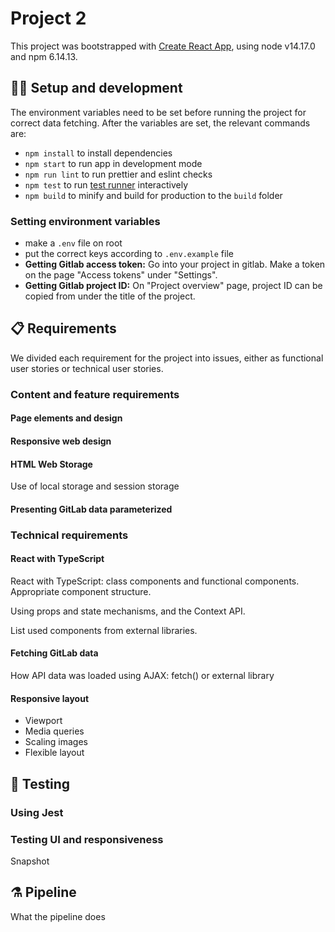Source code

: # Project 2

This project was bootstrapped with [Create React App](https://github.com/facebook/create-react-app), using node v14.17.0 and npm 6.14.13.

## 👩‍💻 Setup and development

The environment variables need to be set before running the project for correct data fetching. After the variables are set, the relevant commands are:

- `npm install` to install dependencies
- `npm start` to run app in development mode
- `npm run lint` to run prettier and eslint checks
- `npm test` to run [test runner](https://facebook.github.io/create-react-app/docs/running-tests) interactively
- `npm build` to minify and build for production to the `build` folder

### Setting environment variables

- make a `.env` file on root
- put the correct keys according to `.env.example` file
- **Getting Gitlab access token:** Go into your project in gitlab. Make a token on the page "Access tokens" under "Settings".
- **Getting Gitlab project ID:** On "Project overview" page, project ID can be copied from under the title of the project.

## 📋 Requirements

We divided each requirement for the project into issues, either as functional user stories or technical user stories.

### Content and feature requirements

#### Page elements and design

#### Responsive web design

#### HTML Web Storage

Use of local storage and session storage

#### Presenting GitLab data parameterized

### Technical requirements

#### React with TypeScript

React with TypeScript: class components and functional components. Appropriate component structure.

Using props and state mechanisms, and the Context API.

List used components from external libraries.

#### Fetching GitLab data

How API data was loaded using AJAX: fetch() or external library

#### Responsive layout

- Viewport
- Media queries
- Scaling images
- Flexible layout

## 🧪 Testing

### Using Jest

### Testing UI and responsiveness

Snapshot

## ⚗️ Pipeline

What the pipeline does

Problem description: For this answer, return word for word the lines from the first line of the records through the line containing "to run [test". Omit the pictures.

Exercise answer:
Source code

: # Project 2

This project was bootstrapped with [Create React App](https://github.com/facebook/create-react-app), using node v14.17.0 and npm 6.14.13.

## 👩‍💻 Setup and development

The environment variables need to be set before running the project for correct data fetching. After the variables are set, the relevant commands are:

- `npm install` to install dependencies
- `npm start` to run app in development mode
- `npm run lint` to run prettier and eslint checks
- `npm test` to run [test runner](https://facebook.github.io/create-react-app/docs/running-tests) interactively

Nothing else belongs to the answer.